Okay, so I wanted to ask this earlier but had to step out of the house for a bit. In what sense would the IP be 'revealed'? i.e. through a specific means of logging? Something else? Why not post the exact steps in this thread?

Or a better question, who would the 'attacker' be in this context other than a contemptible surveillance boffin?

 

[KuJoe]

Okay, so I wanted to ask this earlier but had to step out of the house for a bit. In what sense would the IP be 'revealed'? i.e. through a specific means of logging? Something else? Why not post the exact steps in this thread?

Or a better question, who would the 'attacker' be in this context other than a contemptible surveillance boffin?

I'm assuming error.log would show the IP in the 404 error.

 

[wlanboy]

In what sense would the IP be 'revealed'? i.e. through a specific means of logging? Something else? 

Not at all. The traffic can be forwarded to a defined server. So just look at the logs of the forwarded server.
A simple img tag on a regular website targeting the ip address of the vpn server is enough to get the real ips of all visitors using that vpn server.

 

[HN-Matt]

I never really liked the idea of shared VPN servers.

Or VPN in general: https://gist.github.com/joepie91/5a9909939e6ce7d09e29

I gotta say though, this seemingly never ending accumulation of 'internet security' theatrics / hysteria is really too much sometimes. As in superfluous. If you know what you're doing, all you really need is plaintext and a good brand of tinfoil at the end of the day (even the tinfoil is somewhat unnecessary, although I've found if you form it into a kippa it can help with headaches, strangely enough).
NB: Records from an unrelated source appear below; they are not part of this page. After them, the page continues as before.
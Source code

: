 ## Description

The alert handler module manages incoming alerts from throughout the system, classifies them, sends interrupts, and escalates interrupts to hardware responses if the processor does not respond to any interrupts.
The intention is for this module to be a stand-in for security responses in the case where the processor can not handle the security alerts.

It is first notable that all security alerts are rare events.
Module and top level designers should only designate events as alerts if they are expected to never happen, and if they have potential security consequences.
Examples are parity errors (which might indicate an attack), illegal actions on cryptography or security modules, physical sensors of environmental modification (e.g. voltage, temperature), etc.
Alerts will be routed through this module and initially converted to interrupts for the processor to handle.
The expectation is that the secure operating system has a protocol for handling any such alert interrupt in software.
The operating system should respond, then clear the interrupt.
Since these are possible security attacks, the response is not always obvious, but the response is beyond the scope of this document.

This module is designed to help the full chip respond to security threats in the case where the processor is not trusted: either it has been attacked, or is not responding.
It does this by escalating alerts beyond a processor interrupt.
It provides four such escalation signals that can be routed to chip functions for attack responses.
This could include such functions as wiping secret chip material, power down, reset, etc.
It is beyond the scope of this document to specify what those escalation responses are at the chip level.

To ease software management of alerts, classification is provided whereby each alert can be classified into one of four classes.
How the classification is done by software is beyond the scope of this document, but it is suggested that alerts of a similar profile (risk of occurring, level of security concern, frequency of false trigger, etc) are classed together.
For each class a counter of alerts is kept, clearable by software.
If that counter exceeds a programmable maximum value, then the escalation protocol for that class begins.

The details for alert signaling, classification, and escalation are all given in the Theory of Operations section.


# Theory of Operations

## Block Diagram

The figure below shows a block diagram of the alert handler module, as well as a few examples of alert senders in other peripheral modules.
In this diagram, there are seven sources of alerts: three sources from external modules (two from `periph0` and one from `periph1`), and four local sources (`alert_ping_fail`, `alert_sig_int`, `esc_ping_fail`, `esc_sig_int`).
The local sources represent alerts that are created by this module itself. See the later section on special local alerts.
No shared VPN here, but gonna see if lil old me can reproduce the attack out of curiosity.

 

[KuJoe]

@HN-Matt thanks for sharing that link! I always love reading articles like that from @joepie91 even if I don't agree/understand them I find them enjoyable (not saying I don't agree/understand this one, just pointing out that his articles pair well with an open mind).
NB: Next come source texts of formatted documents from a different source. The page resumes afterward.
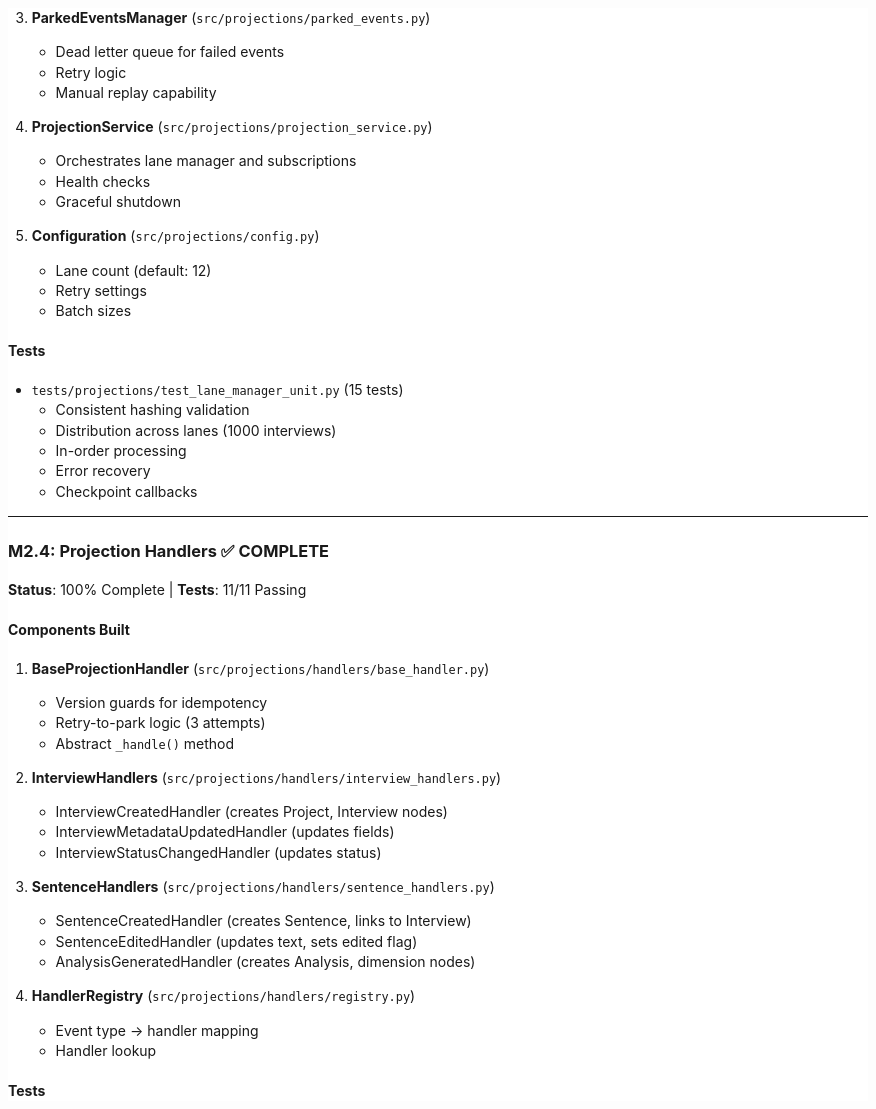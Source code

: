 3. **ParkedEventsManager** (`src/projections/parked_events.py`)

   - Dead letter queue for failed events
   - Retry logic
   - Manual replay capability

4. **ProjectionService** (`src/projections/projection_service.py`)

   - Orchestrates lane manager and subscriptions
   - Health checks
   - Graceful shutdown

5. **Configuration** (`src/projections/config.py`)
   - Lane count (default: 12)
   - Retry settings
   - Batch sizes

#### Tests

- `tests/projections/test_lane_manager_unit.py` (15 tests)
  - Consistent hashing validation
  - Distribution across lanes (1000 interviews)
  - In-order processing
  - Error recovery
  - Checkpoint callbacks

---

### M2.4: Projection Handlers ✅ COMPLETE

**Status**: 100% Complete | **Tests**: 11/11 Passing

#### Components Built

1. **BaseProjectionHandler** (`src/projections/handlers/base_handler.py`)

   - Version guards for idempotency
   - Retry-to-park logic (3 attempts)
   - Abstract `_handle()` method

2. **InterviewHandlers** (`src/projections/handlers/interview_handlers.py`)

   - InterviewCreatedHandler (creates Project, Interview nodes)
   - InterviewMetadataUpdatedHandler (updates fields)
   - InterviewStatusChangedHandler (updates status)

3. **SentenceHandlers** (`src/projections/handlers/sentence_handlers.py`)

   - SentenceCreatedHandler (creates Sentence, links to Interview)
   - SentenceEditedHandler (updates text, sets edited flag)
   - AnalysisGeneratedHandler (creates Analysis, dimension nodes)

4. **HandlerRegistry** (`src/projections/handlers/registry.py`)
   - Event type → handler mapping
   - Handler lookup

#### Tests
I personally use a VPN/proxy more often than I used to, but that's a byproduct of using a remote 24x7 jump box to do my daily work and not because I wanted privacy/security. I can see why some people feel like they need a VPN/proxy but for me it would be basically useless.

 

[MannDude]

My VPN provider warned me about this a couple weeks ago. I still prefer, like KuJoe said, running your own private VPN... but one of the benefits of using a service like PrivateInternetAccess (Which I use) is the ability to easily switch between many different locations and just general ease of use.

 

[KuJoe]

I have a PIA account also, but it's mainly for my family and friends to use.

 

[HN-Matt]

I personally use a VPN/proxy more often than I used to, but that's a byproduct of using a remote 24x7 jump box to do my daily work and not because I wanted privacy/security. I can see why some people feel like they need a VPN/proxy but for me it would be basically useless.
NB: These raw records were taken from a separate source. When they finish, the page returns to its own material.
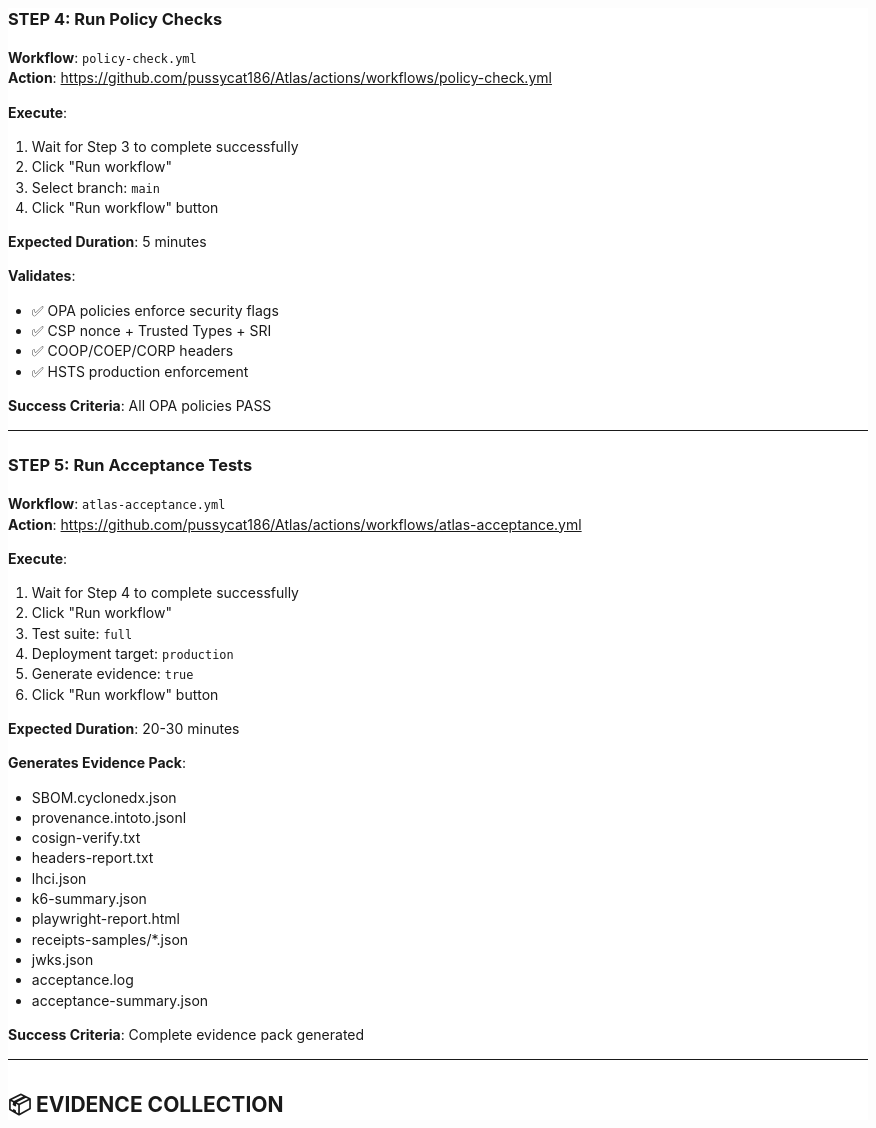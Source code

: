 ### STEP 4: Run Policy Checks

**Workflow**: `policy-check.yml`  
**Action**: https://github.com/pussycat186/Atlas/actions/workflows/policy-check.yml

**Execute**:
1. Wait for Step 3 to complete successfully
2. Click "Run workflow"
3. Select branch: `main`
4. Click "Run workflow" button

**Expected Duration**: 5 minutes

**Validates**:
- ✅ OPA policies enforce security flags
- ✅ CSP nonce + Trusted Types + SRI
- ✅ COOP/COEP/CORP headers
- ✅ HSTS production enforcement

**Success Criteria**: All OPA policies PASS

---

### STEP 5: Run Acceptance Tests

**Workflow**: `atlas-acceptance.yml`  
**Action**: https://github.com/pussycat186/Atlas/actions/workflows/atlas-acceptance.yml

**Execute**:
1. Wait for Step 4 to complete successfully
2. Click "Run workflow"
3. Test suite: `full`
4. Deployment target: `production`
5. Generate evidence: `true`
6. Click "Run workflow" button

**Expected Duration**: 20-30 minutes

**Generates Evidence Pack**:
- SBOM.cyclonedx.json
- provenance.intoto.jsonl
- cosign-verify.txt
- headers-report.txt
- lhci.json
- k6-summary.json
- playwright-report.html
- receipts-samples/*.json
- jwks.json
- acceptance.log
- acceptance-summary.json

**Success Criteria**: Complete evidence pack generated

---

## 📦 EVIDENCE COLLECTION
Don't get me wrong, I'm totally against the manipulative logic of 'why encrypt if you have nothing to hide?' and so on. I don't think VPN or proxies are necessarily useless either, although more and more it seems like you won't get much mileage out of them if you're not exceptionally versed in all of the potential holes and stress positions.

I'm partially joking re: plaintext, but I also think certain suggestions and connotations of open source language are 'already encrypted' depending on context, interlocutor, etc. To that extent adding additional layers of encryption may only function as superfluous translation into meaninglessness.

 

[wlanboy]

For me VPN has two main reasons:

• Getting a specific IP - kudos to the content providers
  
• Getting out of a public net - avoiding hotel and airport WLANs
  

Both reasons do not include hiding my identity.